Stored entries:
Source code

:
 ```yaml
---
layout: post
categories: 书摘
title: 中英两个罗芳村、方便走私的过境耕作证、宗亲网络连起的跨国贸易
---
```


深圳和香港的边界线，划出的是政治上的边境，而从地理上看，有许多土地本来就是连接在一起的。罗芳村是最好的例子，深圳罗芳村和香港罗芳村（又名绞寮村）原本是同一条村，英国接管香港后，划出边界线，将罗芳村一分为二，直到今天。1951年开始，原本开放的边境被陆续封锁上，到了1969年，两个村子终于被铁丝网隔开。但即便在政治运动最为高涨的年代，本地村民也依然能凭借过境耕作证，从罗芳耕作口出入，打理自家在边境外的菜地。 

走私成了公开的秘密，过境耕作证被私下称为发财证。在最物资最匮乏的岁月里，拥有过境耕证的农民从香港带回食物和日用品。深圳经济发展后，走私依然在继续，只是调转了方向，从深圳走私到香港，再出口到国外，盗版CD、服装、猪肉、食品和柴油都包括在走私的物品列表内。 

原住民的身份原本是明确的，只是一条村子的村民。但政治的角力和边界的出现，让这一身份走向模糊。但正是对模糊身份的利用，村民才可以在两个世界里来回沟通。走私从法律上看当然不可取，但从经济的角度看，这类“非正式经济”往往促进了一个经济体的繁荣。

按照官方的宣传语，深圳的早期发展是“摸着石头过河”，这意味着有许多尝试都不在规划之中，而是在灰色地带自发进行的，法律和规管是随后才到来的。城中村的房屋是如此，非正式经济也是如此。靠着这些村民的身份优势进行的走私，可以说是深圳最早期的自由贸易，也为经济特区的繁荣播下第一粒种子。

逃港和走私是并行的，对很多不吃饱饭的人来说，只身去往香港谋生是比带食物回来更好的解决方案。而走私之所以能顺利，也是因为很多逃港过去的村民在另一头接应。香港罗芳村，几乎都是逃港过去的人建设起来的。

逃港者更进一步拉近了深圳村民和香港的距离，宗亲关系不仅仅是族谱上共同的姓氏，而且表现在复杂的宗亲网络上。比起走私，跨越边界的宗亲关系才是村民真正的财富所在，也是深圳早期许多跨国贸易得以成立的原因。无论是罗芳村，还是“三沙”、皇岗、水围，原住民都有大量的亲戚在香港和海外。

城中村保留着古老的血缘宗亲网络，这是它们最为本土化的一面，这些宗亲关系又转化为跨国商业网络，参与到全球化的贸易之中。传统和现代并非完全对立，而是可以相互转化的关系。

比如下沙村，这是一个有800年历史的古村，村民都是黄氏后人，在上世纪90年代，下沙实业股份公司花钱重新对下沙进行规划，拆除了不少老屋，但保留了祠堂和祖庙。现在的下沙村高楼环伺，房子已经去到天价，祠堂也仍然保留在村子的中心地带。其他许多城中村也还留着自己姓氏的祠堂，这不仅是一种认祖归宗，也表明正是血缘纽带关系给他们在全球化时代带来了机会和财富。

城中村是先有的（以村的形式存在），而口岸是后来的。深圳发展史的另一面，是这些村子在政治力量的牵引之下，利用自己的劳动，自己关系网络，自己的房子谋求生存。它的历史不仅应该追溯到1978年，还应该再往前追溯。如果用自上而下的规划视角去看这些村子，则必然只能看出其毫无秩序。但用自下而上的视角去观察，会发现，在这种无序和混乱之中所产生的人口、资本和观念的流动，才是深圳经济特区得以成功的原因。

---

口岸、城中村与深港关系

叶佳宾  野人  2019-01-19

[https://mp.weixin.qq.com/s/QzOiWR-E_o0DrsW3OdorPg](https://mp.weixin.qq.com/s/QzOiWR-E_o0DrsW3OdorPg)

AIM OF THE TASK: Set down exactly, and only, the lines from the one with "逃港和走私是并行的，对很多不" to the final line of the data.

EXPECTED ANSWER:
逃港和走私是并行的，对很多不吃饱饭的人来说，只身去往香港谋生是比带食物回来更好的解决方案。而走私之所以能顺利，也是因为很多逃港过去的村民在另一头接应。香港罗芳村，几乎都是逃港过去的人建设起来的。

逃港者更进一步拉近了深圳村民和香港的距离，宗亲关系不仅仅是族谱上共同的姓氏，而且表现在复杂的宗亲网络上。比起走私，跨越边界的宗亲关系才是村民真正的财富所在，也是深圳早期许多跨国贸易得以成立的原因。无论是罗芳村，还是“三沙”、皇岗、水围，原住民都有大量的亲戚在香港和海外。

城中村保留着古老的血缘宗亲网络，这是它们最为本土化的一面，这些宗亲关系又转化为跨国商业网络，参与到全球化的贸易之中。传统和现代并非完全对立，而是可以相互转化的关系。

比如下沙村，这是一个有800年历史的古村，村民都是黄氏后人，在上世纪90年代，下沙实业股份公司花钱重新对下沙进行规划，拆除了不少老屋，但保留了祠堂和祖庙。现在的下沙村高楼环伺，房子已经去到天价，祠堂也仍然保留在村子的中心地带。其他许多城中村也还留着自己姓氏的祠堂，这不仅是一种认祖归宗，也表明正是血缘纽带关系给他们在全球化时代带来了机会和财富。

城中村是先有的（以村的形式存在），而口岸是后来的。深圳发展史的另一面，是这些村子在政治力量的牵引之下，利用自己的劳动，自己关系网络，自己的房子谋求生存。它的历史不仅应该追溯到1978年，还应该再往前追溯。如果用自上而下的规划视角去看这些村子，则必然只能看出其毫无秩序。但用自下而上的视角去观察，会发现，在这种无序和混乱之中所产生的人口、资本和观念的流动，才是深圳经济特区得以成功的原因。

---

口岸、城中村与深港关系

叶佳宾  野人  2019-01-19

[https://mp.weixin.qq.com/s/QzOiWR-E_o0DrsW3OdorPg](https://mp.weixin.qq.com/s/QzOiWR-E_o0DrsW3OdorPg)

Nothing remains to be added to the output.